More you have can spread the risk

my parents both own 3+ rentals (divorced)

biggest misconception in my opinion is that they're passive income. If you want / need to squeeze that +25% profit to make it work you manage it / repairs / manage renters yourself which can be very stressful and time consuming. My dad has had to evict 2 separate shitty mexican families from his property with law enforcement and lost thousands from it. Takes like 3 months to evict renters in CA and that's best scenario. I'm talking eating 3 months no rent and they already know their credit is ruined so they'll just trash the place. One family drove around construction when they were repaving the street and onto the driveway when they were moving out on the last day and left streaks of black tar on the nice concrete driveway.

My mom just lowers her rent to -10% market and takes the pick of the litter in terms of her renters. She likes single, 30years old or older, respectable job.

Both my parents manage / oversee repairs personally / do their own paperwork on all their places.

Overall it's a good long term investment. Both of them are way above water long term. NOT passive income for them lol

Can "Become rich for dummies" become a new Veeky Forums meme?

It's passive income when you have more properties, because the likelihood of many properties having expensive incidents on any given month is insignificant. Simple application of the law of large numbers. Any given property might incur a sudden significant expense and be 'under water' for upwards of 5 years, but as you said, a properly managed property will dig itself out in the long run. If you have a lot of properties, a few of them will currently be 'under water' at any given time, but as a whole, they should collectively be above it.

It sucks for small landlords because they can't absorb the costs into general overhead as easily. They need to keep proportionally larger cash reserves on hand to handle emergencies.

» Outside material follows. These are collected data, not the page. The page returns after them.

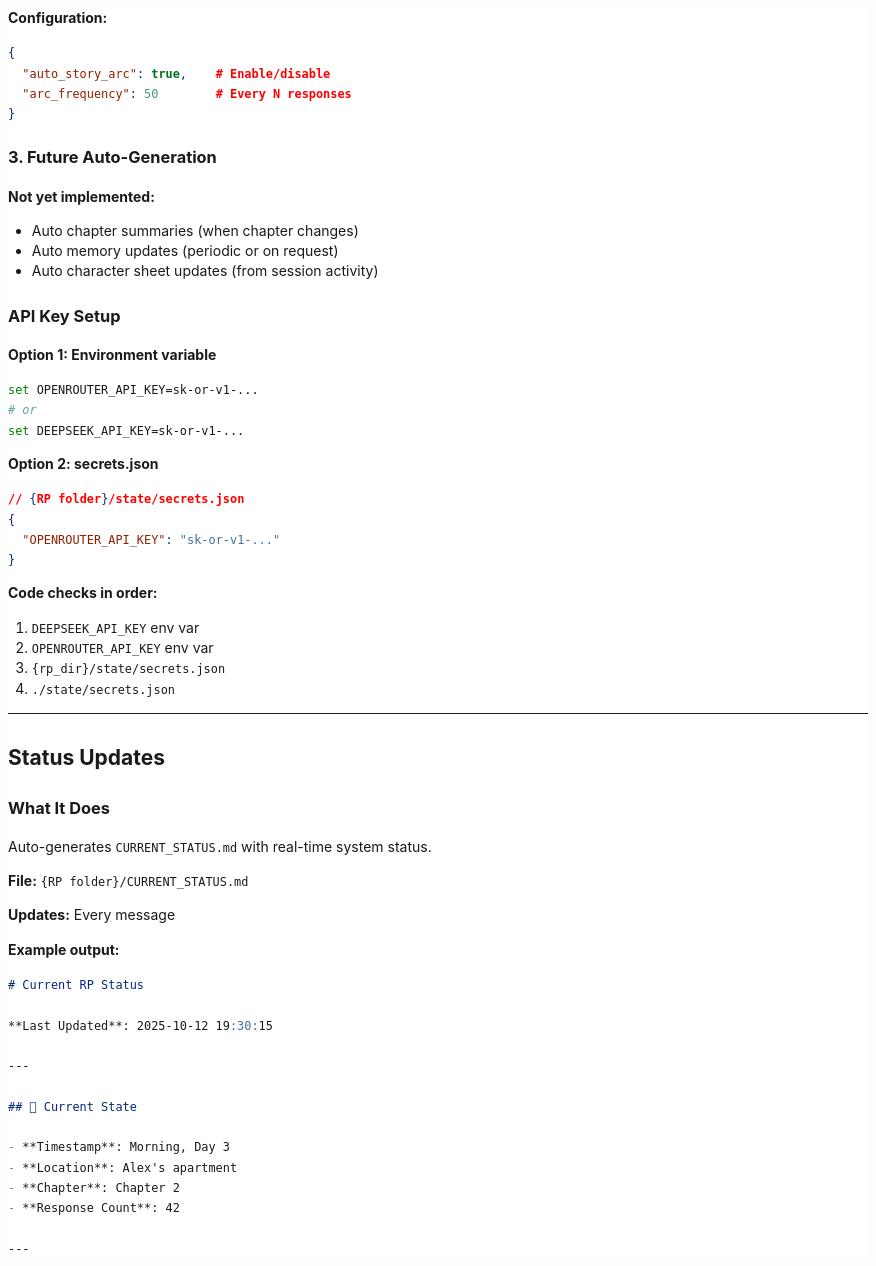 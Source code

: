 **Configuration:**
```json
{
  "auto_story_arc": true,    # Enable/disable
  "arc_frequency": 50        # Every N responses
}
```

### 3. Future Auto-Generation

**Not yet implemented:**
- Auto chapter summaries (when chapter changes)
- Auto memory updates (periodic or on request)
- Auto character sheet updates (from session activity)

### API Key Setup

**Option 1: Environment variable**
```bash
set OPENROUTER_API_KEY=sk-or-v1-...
# or
set DEEPSEEK_API_KEY=sk-or-v1-...
```

**Option 2: secrets.json**
```json
// {RP folder}/state/secrets.json
{
  "OPENROUTER_API_KEY": "sk-or-v1-..."
}
```

**Code checks in order:**
1. `DEEPSEEK_API_KEY` env var
2. `OPENROUTER_API_KEY` env var
3. `{rp_dir}/state/secrets.json`
4. `./state/secrets.json`

---

## Status Updates

### What It Does

Auto-generates `CURRENT_STATUS.md` with real-time system status.

**File:** `{RP folder}/CURRENT_STATUS.md`

**Updates:** Every message

**Example output:**
```markdown
# Current RP Status

**Last Updated**: 2025-10-12 19:30:15

---

## 📍 Current State

- **Timestamp**: Morning, Day 3
- **Location**: Alex's apartment
- **Chapter**: Chapter 2
- **Response Count**: 42

---

```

Doubly so when they are in shitholes like California where a good professional tenant can stall you for months. The variance becomes so significant that it takes more than a few properties to properly mitigate the risk. Even disregarding the increased risks, it makes everything more expensive. You want to be absolutely sure a tenant is a good tenant because getting rid of them is difficult. You have to jack up the rent prices because your vacancy rates, and nonpaying tenant rates go up. Then people complain, so they put even more restrictions on how you handle tenants, and repeat. It's just a vicious positive feedback loop.